I’m fascinated by the charms and keepsakes people have. In our society, Jewelry such as wedding or engagement rings and lockets have special significance when given by a loved one. When we attach emotion to an item, it comes to symbolize those feeling and the relationship.

Concrete symbols that represent important events or relationships between characters often have huge meaning in fiction. Even items that have no intrinsic value can become significant when they indicate the characters’ feelings. Although I’ve long since forgotten the plot of the first of J.D. Robb’s In Death series, Naked In Death, I still remember that Roarke found a button from Eve’s jacket and kept in his pocket through much of the story. This demonstrated beautifully his interest in her without the author having to stress the point.

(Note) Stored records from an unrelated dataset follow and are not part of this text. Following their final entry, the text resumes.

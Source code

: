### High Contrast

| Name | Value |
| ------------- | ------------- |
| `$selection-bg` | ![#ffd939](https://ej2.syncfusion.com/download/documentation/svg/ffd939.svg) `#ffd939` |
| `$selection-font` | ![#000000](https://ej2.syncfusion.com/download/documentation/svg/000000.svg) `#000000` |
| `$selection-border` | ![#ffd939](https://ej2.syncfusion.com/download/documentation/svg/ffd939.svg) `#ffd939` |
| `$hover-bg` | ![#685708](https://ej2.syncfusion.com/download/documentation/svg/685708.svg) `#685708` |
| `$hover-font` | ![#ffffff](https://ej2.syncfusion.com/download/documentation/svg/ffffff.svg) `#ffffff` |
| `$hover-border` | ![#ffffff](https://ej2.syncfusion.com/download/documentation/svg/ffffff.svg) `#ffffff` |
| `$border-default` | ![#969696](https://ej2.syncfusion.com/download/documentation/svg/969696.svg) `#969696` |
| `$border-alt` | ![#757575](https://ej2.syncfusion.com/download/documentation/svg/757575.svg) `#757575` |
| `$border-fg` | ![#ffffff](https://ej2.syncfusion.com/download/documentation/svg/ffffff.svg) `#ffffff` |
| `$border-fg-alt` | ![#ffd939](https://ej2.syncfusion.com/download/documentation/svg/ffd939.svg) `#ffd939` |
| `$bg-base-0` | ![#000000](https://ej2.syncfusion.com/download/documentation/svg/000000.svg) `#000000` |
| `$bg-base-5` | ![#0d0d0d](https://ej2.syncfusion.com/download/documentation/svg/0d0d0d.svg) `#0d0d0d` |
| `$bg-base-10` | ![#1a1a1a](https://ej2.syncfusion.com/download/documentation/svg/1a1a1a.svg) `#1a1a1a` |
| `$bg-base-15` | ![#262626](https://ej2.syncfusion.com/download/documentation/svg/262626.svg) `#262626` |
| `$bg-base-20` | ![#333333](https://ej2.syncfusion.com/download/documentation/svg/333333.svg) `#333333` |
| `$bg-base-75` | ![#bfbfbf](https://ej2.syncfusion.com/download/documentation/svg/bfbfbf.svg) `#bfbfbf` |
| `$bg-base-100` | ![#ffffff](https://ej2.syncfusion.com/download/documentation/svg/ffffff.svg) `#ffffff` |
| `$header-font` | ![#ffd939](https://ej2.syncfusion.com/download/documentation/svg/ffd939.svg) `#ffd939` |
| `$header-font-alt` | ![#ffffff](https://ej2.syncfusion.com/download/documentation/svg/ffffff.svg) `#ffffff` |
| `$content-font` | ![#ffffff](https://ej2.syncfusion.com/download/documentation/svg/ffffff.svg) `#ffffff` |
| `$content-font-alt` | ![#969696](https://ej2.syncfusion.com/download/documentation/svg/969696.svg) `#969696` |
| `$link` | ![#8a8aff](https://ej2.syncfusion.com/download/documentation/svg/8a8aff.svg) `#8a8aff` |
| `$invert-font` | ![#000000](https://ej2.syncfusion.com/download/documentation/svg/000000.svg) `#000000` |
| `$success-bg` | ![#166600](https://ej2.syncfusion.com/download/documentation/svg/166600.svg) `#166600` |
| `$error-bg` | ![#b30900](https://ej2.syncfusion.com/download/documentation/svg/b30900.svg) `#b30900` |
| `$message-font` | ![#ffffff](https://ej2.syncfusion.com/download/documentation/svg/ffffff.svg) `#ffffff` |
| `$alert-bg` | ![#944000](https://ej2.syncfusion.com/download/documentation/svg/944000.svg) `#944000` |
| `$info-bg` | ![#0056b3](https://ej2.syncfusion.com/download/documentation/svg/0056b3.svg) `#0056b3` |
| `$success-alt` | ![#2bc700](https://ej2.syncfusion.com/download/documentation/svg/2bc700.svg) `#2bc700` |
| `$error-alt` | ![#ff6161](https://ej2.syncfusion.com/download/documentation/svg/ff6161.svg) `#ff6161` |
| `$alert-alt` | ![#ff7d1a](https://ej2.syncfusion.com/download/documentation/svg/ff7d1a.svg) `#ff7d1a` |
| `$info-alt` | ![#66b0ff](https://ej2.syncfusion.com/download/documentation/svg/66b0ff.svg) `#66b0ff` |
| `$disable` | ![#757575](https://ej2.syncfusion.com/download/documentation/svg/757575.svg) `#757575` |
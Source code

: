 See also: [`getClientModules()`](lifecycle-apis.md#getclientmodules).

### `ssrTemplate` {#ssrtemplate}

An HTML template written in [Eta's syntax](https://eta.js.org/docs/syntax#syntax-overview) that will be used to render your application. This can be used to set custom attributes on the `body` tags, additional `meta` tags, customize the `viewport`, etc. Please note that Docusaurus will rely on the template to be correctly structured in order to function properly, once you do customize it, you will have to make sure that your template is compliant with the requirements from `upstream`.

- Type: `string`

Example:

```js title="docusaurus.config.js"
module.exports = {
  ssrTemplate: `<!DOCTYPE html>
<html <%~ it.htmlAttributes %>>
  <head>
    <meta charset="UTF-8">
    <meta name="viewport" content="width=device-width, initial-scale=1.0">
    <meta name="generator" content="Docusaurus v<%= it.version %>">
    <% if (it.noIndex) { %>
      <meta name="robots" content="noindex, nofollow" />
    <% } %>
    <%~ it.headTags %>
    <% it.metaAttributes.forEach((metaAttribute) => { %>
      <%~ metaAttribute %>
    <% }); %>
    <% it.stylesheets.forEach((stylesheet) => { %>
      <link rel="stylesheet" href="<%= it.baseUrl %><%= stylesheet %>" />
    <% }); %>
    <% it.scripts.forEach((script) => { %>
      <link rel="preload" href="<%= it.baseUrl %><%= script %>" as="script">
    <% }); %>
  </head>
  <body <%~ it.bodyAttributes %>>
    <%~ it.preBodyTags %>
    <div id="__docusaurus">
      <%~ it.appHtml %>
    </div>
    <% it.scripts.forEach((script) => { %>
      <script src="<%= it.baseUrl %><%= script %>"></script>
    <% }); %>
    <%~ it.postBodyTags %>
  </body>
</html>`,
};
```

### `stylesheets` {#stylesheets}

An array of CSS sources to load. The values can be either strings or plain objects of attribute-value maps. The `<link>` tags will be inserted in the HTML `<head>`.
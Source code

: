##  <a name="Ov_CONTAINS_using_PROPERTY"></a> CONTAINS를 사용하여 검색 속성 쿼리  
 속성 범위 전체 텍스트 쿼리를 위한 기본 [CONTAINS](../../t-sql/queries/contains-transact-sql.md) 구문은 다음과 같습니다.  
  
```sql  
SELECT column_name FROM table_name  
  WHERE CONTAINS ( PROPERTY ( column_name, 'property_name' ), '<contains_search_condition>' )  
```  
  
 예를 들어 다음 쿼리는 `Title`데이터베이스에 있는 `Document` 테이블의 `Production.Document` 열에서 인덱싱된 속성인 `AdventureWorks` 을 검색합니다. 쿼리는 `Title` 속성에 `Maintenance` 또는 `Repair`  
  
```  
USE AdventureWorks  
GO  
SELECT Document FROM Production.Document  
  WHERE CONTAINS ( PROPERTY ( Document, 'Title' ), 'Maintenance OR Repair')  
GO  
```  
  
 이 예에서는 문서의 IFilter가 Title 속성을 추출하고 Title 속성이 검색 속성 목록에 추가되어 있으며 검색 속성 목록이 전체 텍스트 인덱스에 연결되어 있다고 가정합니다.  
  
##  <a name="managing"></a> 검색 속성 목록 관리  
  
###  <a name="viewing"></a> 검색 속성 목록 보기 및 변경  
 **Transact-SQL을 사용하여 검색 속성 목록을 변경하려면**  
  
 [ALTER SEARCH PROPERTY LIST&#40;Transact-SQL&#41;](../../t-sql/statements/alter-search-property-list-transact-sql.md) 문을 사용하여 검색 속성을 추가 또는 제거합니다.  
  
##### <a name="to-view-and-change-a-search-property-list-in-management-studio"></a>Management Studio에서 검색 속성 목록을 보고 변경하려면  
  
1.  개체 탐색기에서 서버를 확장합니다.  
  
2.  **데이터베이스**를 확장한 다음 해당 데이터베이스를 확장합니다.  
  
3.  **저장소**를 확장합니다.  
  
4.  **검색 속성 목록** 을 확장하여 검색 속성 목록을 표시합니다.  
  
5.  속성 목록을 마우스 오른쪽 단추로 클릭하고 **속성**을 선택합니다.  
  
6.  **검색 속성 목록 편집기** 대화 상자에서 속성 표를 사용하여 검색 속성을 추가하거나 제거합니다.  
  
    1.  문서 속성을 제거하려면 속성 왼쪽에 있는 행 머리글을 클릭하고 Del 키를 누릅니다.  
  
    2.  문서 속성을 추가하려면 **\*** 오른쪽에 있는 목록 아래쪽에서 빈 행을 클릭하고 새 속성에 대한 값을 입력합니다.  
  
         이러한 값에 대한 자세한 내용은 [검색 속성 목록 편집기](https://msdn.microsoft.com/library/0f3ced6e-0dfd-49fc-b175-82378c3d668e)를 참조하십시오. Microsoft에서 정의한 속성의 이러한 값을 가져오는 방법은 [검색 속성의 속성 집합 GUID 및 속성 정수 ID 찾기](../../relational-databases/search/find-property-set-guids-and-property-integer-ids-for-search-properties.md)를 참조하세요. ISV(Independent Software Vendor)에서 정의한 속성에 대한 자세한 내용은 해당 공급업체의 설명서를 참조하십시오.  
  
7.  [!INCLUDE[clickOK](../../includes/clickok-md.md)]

Symbols are often used in paranormal and fantasy stories, including romance. They can signify emotions, relationships, conflict, or other important elements of the story. Concrete symbols such as rings or swords are used to make an intangible concept tangible so the reader is given a focus to follow that element of the story.

I’ve used tokens and symbols in my Magic Knot fairies series. The Magic Knot itself is symbolic of the person who owns it. Each character of fairy blood has a Magic Knot consisting of three linked stone rings that hold the essence of their body, mind, and spirit. Lovers exchange Magic Knots placing the care of their essence in the hands of their loved one, demonstrating the ultimate in trust and connection. Divorce is not possible in my fairy world. Once lovers exchange Magic Knots, they are bonded with one another for life. That’s a long time when some of them are immortal.

In The Phoenix charm, the heroine is a sensual water nymph whose power has been bound with Celtic symbols painted on her skin. When she finally removes the Celtic symbols near the end of the story and releases her true nature, it is symbolic of her acceptance of who she is.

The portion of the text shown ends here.